Honoring Pete Fornatale

I'm listening to Vin Scelsa's heartfelt tribute to Pete Fornatale on Idiots Delight. Vin's doing it with his eloquent words and music, just the way we knew he would. Don McGee hit all the right notes earlier on Mixed Bag, as did Dennis Elsas and Darren DeVivo on Thursday and Friday. They all did it their in their own way, as I will try to do on the Sunday Breakfast.

What we've all been doing in a way is paying tribute to the Art of the DJ, in this case the DJ being Pete Fornatale. Rita Houston suggested the idea for Public Radio Music Month, which wraps up in a couple days. The first 8 installments of the series focused on DJs from around the country before turning its attention to FUV's own (our weekday hosts - Claudia, Darren, Dennis, and Corny - plus Vin) during our membership drive. Pete could just as easily been included, but the intention was to spotlight him and others in the future. As it happens, we've spontaneously orchestrated a symphony in at least five movements that honors at length the very art that Pete personified.

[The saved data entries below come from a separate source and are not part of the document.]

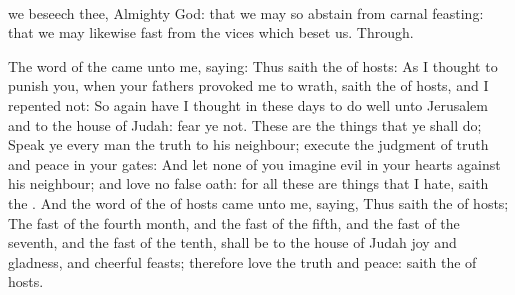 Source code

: \\


\vspace{-0.2\baselineskip}

\collect

\vspace{-0.1\baselineskip}

 we beseech thee, Almighty God: that we may so abstain from carnal feasting: that we may likewise fast from the vices which beset us. Through.


\vspace{-0.2\baselineskip}

 The word of the  came unto me, saying: Thus saith the  of hosts: As I thought to punish you, when your fathers provoked me to wrath, saith the  of hosts, and I repented not: So again have I thought in these days to do well unto Jerusalem and to the house of Judah: fear ye not. These are the things that ye shall do; Speak ye every man the truth to his neighbour; execute the judgment of truth and peace in your gates: And let none of you imagine evil in your hearts against his neighbour; and love no false oath: for all these are things that I hate, saith the . And the word of the  of hosts came unto me, saying, Thus saith the  of hosts; The fast of the fourth month, and the fast of the fifth, and the fast of the seventh, and the fast of the tenth, shall be to the house of Judah joy and gladness, and cheerful feasts; therefore love the truth and peace: saith the  of hosts.

\\


\vspace{-0.4\baselineskip}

Part of what made Pete special was that he was a product of a particular moment in time, as he often noted himself - the moment when the FCC mandated that FM stations not simply simulcast what was airing on AM and when there was an explosion of artists creating exciting new music that couldn't fit on AM. It was a time when it mattered more how you put the music together and could talk about it than how mellifluous your voice was. Let's face it, Pete would have never been hired on an AM station. Neither would I. (Dennis Elsas might have, but not many others.)

Pete, Vin, Dennis, and I all came out of college radio and happened to be at the right place at the right time. My professional break occurred in Philadelphia in 1969 when I called WMMR (the sister station of WNEW-FM) and asked what would happen when the host of "The Marconi Experiment" went on vacation. "He's going on vacation next week," I was told. "And the guy who was supposed to fill in can't do it. Do you have a tape?" "Yes," I lied. I stayed up all night making one, drove it down to Philadelphia, and they were desperate enough to put a very nervous college junior on the air for a week. Crazy.

I first heard Pete around the time when we were both doing weekend shows (he on on WNEW and me on WMMR), and I assumed he was also still in college. It turns out he'd graduated a couple of years earlier. By the time he became a full-time DJ on WNEW, I was working in Chicago, so I don't have the memory bank many of you do of those halcyon days of WNEW-FM in the '70s. I do have some great memories of that decade in Chicago, including getting to know Steve Goodman and John Prine when they were first starting out. But being on the air in New York was different. You were at the center of the universe. You have John Lennon come on your show for three hours, as Dennis did, or have James Taylor and Carly Simon call you from their hotel room on their wedding night, as happened to Pete.

Those guys could have experiences like that, but still feel like real people on the radio who happened to love music, just like you. That's a quality Pete carried with him all his life. As he became an elder statesman of rock in the last decade, he made more and more public appearances, either at book signings or the multimedia presentations he developed about Simon & Garfunkel and Woodstock. Inevitably, he would be greeted by fans who'd tell him how they'd grown up listening to him. I know he was always gracious. Pete was a more complicated person than you might think, but as a close friend said to me, "He loved being Pete Fornatale." One of many tragedies is that Pete was at the peak of his creative powers when he died, with a new book on the Rolling Sones pretty much completed and his memoirs in the works. Oh, the stories he could tell...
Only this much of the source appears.